というのは、戦闘や餓死、病死などで多くの成年男子の人口が失われ、危険な任務にも女性をつけるしかなかったのだ。その危険な任務を女性たちは立派にこなした。屈強な男たちがいなくなった都市や工場で働き管理したのも、女性たちだった。
タチアナと新婚生活を送っていたボリス・イトヴィッチもまた、キエフの戦線に送られることになった。モスクワに1人残されたタチアナは、まもなく男の子を出産した。
ソ連軍は、1942年からT34型戦車の大軍団を送り込んで反転攻勢を開始した。ドイツ軍は後退し始めたが、強力な抵抗と反撃を続けた。双方ともに、夥しい死傷者を出した。
ソ連軍は43年からドイツ軍の戦線を切り崩して、西に進軍した。領土を回復していったが、過酷な戦闘で多くの兵士が斃れた。そのなかには、ボリスも含まれていた。はじめは「行方不明」ということだったが、やがてタチアナのもとに軍当局から「戦死」の報告が届いた。
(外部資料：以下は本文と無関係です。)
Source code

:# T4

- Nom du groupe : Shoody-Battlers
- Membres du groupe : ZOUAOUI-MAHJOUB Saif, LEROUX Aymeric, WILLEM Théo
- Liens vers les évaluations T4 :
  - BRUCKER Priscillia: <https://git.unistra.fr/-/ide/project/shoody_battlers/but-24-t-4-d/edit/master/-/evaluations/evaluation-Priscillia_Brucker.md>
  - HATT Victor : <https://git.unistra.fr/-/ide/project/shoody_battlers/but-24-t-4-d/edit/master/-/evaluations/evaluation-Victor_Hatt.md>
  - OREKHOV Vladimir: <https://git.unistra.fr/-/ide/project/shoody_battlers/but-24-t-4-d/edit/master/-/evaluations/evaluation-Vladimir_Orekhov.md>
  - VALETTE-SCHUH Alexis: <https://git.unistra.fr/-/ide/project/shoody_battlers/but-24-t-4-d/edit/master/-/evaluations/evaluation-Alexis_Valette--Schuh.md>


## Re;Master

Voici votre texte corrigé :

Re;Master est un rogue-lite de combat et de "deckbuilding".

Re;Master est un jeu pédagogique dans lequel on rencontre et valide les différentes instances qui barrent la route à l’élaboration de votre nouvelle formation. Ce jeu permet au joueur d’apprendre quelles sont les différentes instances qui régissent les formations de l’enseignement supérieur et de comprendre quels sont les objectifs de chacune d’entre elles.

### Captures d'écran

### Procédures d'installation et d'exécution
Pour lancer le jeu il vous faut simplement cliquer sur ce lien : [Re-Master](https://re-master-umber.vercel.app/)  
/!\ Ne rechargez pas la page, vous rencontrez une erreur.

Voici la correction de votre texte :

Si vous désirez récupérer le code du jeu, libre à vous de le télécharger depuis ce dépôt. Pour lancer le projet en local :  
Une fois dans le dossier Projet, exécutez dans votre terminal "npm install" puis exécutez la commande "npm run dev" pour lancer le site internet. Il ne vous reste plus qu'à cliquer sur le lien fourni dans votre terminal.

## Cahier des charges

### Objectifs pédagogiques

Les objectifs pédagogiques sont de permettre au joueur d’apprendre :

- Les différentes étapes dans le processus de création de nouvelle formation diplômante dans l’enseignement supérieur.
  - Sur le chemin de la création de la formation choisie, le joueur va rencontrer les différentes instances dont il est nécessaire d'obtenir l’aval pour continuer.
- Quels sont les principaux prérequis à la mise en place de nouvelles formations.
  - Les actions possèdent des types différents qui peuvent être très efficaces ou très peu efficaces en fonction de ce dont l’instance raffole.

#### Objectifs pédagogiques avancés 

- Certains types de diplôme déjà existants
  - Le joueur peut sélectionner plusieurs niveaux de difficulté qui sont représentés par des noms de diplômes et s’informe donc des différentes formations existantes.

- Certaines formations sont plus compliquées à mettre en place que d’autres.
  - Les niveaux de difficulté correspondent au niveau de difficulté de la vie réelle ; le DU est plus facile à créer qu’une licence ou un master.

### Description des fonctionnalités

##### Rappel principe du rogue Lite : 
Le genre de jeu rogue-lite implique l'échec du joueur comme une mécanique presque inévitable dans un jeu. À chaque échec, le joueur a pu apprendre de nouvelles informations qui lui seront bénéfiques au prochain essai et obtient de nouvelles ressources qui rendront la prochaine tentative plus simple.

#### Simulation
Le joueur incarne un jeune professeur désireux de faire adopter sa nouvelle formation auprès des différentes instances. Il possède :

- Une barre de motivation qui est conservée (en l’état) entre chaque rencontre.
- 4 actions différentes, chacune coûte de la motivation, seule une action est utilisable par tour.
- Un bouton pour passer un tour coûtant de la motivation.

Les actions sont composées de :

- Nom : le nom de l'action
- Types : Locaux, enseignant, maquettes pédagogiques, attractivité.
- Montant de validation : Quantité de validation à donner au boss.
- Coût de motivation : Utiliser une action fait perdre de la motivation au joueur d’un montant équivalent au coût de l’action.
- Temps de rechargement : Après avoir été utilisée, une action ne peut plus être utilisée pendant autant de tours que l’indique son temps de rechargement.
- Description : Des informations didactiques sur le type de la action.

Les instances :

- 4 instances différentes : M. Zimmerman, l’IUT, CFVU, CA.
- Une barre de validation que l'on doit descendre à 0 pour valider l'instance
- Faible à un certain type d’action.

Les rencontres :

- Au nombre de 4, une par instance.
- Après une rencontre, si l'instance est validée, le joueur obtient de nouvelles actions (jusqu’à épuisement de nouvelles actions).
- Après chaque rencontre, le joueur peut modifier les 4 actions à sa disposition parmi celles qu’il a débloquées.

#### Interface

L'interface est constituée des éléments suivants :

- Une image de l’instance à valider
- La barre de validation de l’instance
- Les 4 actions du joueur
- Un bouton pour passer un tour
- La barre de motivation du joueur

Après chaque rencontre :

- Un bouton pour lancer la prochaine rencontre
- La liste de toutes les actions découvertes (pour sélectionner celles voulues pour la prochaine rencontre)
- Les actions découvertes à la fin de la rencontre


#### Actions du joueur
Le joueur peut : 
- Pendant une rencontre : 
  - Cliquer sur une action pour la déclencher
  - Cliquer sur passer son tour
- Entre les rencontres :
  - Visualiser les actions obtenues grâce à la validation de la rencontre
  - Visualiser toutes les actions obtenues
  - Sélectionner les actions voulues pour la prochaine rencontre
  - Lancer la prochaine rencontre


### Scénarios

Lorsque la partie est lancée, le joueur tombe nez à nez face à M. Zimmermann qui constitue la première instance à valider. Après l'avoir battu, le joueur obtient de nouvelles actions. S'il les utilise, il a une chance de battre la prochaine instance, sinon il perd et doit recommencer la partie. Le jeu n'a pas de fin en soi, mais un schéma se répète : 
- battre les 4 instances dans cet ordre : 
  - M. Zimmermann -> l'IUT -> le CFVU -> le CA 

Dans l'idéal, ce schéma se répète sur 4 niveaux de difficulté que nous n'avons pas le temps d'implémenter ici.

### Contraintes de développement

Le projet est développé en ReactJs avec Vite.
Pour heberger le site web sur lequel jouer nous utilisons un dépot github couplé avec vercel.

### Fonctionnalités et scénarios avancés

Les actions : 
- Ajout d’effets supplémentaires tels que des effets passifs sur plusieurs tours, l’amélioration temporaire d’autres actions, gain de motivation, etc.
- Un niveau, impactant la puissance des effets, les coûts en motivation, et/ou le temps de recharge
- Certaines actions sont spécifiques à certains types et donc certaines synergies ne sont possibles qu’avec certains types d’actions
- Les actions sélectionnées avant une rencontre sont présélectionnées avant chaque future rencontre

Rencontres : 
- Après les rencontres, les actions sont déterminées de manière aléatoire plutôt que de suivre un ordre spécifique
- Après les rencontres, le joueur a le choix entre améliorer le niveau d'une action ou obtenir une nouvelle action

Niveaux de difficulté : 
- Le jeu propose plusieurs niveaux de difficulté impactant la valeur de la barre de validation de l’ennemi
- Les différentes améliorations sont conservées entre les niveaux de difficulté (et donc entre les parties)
戦争は、「枢軸同盟」対「連合諸国」の敵対という世界戦争になった。合州国は1941年に日本との戦争に突入し、そしてドイツ・イタリアなどの枢軸同盟とも戦火を交えることになった。ヨーロッパ戦線では、はじめのうち、ブリテンやソ連への援助という形だったのが、42年からは直接に軍を派遣して枢軸同盟軍と戦うようになった。
ジャック・グレンの住む町でも、多くの成年男子、とくに若者たちがヨーロッパ戦線に赴いた。グレンの家の向かいの食料品・青果店の店主の息子兄弟が軍隊に入って、大使用を横断する軍用貨物船に乗った。2人はブリテンの南端の海岸のキャンプで出撃を待つことになった。
やがてジャック・グレンにも軍からの召集がかかった。音楽家のジャックは、陸軍軍楽隊の指揮官としてヨーロッパに派遣された。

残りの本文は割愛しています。